▶ _TASK ITEM_
Among the entries below, only the lines starting at the one with "### Feedback" and ending at the one with "This is a simple, quick", both included, are to be printed exactly.

(Stored dataset items)
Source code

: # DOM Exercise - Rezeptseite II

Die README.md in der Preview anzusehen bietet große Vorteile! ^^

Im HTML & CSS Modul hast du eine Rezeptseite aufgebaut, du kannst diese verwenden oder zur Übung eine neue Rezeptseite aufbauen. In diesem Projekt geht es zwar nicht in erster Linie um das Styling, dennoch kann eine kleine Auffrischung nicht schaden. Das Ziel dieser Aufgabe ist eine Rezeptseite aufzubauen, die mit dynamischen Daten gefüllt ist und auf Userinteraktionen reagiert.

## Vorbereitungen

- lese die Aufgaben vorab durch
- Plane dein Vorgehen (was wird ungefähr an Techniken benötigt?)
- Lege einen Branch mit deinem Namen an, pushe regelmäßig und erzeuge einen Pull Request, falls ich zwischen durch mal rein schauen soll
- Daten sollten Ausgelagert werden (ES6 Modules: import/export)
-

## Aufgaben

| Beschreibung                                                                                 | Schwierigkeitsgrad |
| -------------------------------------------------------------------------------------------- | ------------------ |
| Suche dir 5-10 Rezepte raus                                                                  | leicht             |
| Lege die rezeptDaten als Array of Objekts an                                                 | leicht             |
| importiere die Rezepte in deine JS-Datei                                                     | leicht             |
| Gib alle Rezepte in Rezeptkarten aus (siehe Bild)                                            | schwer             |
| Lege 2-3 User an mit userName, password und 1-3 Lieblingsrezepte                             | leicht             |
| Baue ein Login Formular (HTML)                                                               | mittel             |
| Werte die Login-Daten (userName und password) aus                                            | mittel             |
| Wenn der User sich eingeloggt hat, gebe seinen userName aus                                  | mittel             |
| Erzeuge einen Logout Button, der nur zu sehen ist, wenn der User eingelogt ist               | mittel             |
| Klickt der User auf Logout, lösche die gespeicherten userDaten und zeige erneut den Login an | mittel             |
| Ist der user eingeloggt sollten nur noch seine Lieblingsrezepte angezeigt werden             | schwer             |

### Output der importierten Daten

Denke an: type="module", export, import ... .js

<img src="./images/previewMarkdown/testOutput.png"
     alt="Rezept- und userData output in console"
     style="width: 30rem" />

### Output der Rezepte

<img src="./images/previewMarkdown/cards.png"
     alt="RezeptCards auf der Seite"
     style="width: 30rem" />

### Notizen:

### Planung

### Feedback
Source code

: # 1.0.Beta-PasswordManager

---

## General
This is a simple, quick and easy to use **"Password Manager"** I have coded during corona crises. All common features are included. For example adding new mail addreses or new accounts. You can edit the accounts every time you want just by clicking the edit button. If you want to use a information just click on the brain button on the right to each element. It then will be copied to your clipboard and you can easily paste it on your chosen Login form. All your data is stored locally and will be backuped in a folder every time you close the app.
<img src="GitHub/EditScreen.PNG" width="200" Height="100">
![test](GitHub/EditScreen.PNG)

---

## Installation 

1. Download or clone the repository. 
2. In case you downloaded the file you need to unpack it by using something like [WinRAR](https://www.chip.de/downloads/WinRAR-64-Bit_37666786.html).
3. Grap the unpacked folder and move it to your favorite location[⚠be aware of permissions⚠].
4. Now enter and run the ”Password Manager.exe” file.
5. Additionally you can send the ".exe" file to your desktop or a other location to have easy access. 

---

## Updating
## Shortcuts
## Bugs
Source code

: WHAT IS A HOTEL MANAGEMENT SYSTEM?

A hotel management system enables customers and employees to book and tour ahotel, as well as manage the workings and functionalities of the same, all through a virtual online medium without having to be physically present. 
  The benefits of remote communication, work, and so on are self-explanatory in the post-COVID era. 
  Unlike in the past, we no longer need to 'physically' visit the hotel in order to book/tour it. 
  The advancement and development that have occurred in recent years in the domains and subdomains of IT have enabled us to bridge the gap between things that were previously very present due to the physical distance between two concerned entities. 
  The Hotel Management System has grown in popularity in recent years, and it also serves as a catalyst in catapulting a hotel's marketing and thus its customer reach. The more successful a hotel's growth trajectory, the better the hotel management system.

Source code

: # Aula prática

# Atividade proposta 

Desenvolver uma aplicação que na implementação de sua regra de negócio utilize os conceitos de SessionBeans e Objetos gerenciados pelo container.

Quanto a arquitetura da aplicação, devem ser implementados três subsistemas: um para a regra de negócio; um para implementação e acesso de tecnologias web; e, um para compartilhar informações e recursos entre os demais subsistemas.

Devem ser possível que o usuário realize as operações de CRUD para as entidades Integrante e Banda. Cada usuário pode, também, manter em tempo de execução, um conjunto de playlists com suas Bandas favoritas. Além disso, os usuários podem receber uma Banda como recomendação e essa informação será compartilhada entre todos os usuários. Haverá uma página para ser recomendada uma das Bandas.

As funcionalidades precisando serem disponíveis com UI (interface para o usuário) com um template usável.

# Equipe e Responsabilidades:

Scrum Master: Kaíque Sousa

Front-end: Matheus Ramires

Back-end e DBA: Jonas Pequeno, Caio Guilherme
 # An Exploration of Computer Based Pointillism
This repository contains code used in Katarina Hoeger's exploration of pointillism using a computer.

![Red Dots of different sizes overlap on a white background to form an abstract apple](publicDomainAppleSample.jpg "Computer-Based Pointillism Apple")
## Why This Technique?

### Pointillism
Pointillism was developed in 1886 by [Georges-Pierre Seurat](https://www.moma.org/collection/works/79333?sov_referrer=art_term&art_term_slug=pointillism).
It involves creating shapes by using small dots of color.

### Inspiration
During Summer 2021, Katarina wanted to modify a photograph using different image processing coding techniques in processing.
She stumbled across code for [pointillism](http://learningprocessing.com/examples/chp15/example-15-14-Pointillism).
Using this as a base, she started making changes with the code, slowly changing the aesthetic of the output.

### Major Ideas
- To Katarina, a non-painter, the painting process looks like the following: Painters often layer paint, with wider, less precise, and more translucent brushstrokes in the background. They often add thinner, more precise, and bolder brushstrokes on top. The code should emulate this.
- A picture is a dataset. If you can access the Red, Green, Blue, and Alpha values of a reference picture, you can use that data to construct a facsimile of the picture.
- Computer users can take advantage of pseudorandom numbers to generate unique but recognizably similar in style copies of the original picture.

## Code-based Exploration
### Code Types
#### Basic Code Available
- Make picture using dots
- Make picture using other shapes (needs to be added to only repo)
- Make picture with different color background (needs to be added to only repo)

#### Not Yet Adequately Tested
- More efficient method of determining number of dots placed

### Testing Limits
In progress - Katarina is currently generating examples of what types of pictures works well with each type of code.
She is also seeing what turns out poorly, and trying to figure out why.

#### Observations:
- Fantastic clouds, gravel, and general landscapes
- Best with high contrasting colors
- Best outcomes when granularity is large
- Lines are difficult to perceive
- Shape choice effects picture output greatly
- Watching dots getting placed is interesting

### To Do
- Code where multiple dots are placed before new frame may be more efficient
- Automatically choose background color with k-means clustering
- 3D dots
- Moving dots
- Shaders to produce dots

▶ _TASK RESULT_
### Feedback
Source code

: # 1.0.Beta-PasswordManager

---

## General
This is a simple, quick and easy to use **"Password Manager"** I have coded during corona crises. All common features are included. For example adding new mail addreses or new accounts. You can edit the accounts every time you want just by clicking the edit button. If you want to use a information just click on the brain button on the right to each element. It then will be copied to your clipboard and you can easily paste it on your chosen Login form. All your data is stored locally and will be backuped in a folder every time you close the app.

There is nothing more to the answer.